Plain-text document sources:
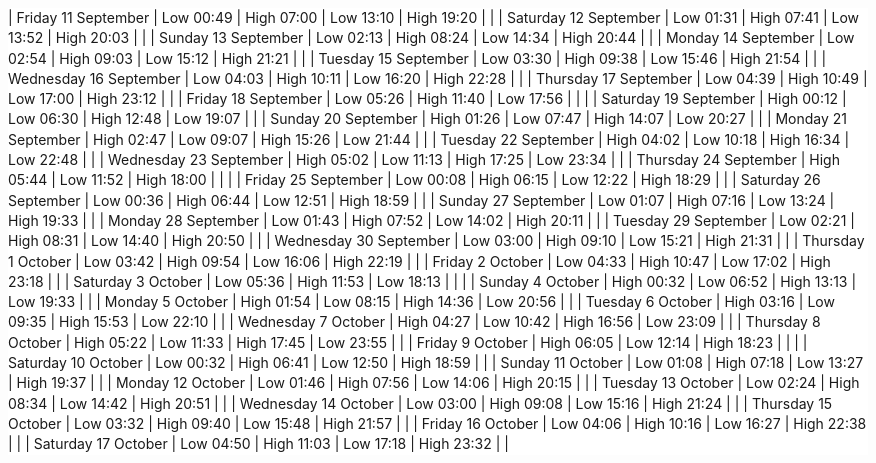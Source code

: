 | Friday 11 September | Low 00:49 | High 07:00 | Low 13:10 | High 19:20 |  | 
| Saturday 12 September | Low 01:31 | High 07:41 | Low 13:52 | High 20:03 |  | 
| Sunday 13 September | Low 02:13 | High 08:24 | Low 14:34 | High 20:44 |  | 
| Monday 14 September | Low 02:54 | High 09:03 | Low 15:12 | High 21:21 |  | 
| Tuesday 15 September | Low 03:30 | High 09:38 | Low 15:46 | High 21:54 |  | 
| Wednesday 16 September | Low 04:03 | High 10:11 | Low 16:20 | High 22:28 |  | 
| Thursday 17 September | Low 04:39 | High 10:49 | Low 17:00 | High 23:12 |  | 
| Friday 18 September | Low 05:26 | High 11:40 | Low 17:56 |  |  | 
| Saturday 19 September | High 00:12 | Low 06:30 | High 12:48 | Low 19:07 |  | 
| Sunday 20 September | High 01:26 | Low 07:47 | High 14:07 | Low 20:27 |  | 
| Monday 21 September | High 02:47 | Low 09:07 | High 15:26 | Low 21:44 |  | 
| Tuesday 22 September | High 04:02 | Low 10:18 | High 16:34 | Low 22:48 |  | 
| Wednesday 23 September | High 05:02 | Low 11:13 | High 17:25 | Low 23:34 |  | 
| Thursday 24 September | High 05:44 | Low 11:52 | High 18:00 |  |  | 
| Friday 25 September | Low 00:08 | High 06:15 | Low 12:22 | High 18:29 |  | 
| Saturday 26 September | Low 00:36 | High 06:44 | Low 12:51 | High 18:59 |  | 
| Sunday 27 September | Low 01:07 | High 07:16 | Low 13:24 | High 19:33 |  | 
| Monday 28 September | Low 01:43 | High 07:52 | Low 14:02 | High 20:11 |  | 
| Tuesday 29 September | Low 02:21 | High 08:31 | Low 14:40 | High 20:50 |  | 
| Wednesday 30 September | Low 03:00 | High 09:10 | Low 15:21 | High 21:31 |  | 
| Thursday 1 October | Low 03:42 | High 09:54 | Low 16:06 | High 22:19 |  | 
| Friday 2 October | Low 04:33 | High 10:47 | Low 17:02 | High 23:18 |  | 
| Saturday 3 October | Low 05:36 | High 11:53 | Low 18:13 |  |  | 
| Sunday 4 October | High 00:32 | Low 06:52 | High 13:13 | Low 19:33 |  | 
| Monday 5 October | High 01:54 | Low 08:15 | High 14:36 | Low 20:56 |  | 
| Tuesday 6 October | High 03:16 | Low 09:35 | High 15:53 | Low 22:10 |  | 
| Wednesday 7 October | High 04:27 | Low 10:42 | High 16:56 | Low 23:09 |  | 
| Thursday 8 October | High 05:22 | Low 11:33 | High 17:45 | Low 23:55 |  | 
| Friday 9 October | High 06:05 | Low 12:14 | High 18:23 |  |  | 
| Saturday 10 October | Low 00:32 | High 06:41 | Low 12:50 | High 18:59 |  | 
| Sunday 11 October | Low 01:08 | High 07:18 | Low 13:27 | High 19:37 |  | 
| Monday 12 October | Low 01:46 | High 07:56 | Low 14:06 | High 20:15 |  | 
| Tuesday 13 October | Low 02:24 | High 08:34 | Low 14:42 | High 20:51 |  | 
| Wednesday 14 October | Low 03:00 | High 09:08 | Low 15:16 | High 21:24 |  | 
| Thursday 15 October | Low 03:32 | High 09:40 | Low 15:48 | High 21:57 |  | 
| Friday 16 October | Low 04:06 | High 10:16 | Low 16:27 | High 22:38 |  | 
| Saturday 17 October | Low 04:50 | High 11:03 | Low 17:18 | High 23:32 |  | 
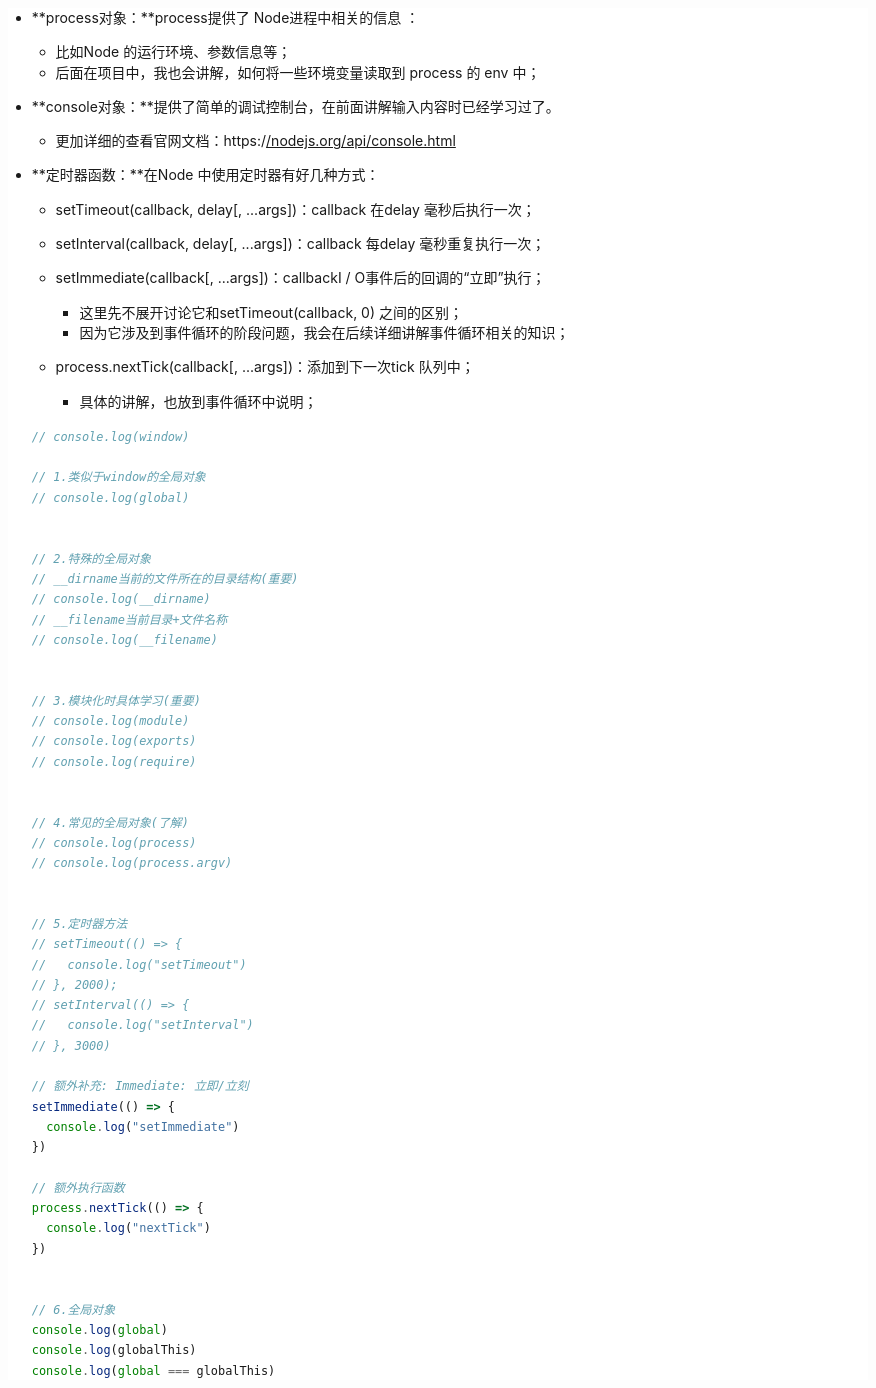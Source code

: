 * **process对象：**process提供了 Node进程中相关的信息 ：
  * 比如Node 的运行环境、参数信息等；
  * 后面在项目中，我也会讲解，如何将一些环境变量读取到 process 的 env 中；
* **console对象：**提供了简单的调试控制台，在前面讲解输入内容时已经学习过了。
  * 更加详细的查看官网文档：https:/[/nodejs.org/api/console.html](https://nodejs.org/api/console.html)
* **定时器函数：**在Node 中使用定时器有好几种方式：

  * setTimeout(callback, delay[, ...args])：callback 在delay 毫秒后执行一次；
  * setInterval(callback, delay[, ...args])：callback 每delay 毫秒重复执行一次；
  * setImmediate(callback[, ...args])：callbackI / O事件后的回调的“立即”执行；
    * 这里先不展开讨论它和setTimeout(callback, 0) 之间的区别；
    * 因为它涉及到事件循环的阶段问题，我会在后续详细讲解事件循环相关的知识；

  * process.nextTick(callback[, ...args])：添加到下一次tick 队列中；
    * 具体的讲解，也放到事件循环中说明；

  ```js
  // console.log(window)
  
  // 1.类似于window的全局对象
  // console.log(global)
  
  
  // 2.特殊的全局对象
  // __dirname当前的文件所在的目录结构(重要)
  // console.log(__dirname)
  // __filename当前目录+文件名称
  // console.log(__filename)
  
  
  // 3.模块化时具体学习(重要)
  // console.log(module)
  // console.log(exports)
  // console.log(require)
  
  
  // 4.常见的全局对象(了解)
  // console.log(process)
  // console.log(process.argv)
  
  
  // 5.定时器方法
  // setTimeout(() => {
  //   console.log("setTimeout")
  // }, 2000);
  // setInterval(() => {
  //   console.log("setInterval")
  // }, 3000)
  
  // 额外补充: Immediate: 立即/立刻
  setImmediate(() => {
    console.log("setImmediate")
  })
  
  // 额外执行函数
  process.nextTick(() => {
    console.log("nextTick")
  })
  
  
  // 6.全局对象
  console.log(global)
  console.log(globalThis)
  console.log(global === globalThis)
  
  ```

## WHAT YOU WILL DO
Output nothing but the lines from the one with "delay[, ...args])：callback 在delay 毫秒后执行一次；" through the last line above, each exactly as it stands.

## SOLUTION TO THIS PROBLEM
  * setTimeout(callback, delay[, ...args])：callback 在delay 毫秒后执行一次；
  * setInterval(callback, delay[, ...args])：callback 每delay 毫秒重复执行一次；
  * setImmediate(callback[, ...args])：callbackI / O事件后的回调的“立即”执行；
    * 这里先不展开讨论它和setTimeout(callback, 0) 之间的区别；
    * 因为它涉及到事件循环的阶段问题，我会在后续详细讲解事件循环相关的知识；

  * process.nextTick(callback[, ...args])：添加到下一次tick 队列中；
    * 具体的讲解，也放到事件循环中说明；

  ```js
  // console.log(window)
  
  // 1.类似于window的全局对象
  // console.log(global)
  
  
  // 2.特殊的全局对象
  // __dirname当前的文件所在的目录结构(重要)
  // console.log(__dirname)
  // __filename当前目录+文件名称
  // console.log(__filename)
  
  
  // 3.模块化时具体学习(重要)
  // console.log(module)
  // console.log(exports)
  // console.log(require)
  
  
  // 4.常见的全局对象(了解)
  // console.log(process)
  // console.log(process.argv)
  
  
  // 5.定时器方法
  // setTimeout(() => {
  //   console.log("setTimeout")
  // }, 2000);
  // setInterval(() => {
  //   console.log("setInterval")
  // }, 3000)
  
  // 额外补充: Immediate: 立即/立刻
  setImmediate(() => {
    console.log("setImmediate")
  })
  
  // 额外执行函数
  process.nextTick(() => {
    console.log("nextTick")
  })
  
  
  // 6.全局对象
  console.log(global)
  console.log(globalThis)
  console.log(global === globalThis)
  
  ```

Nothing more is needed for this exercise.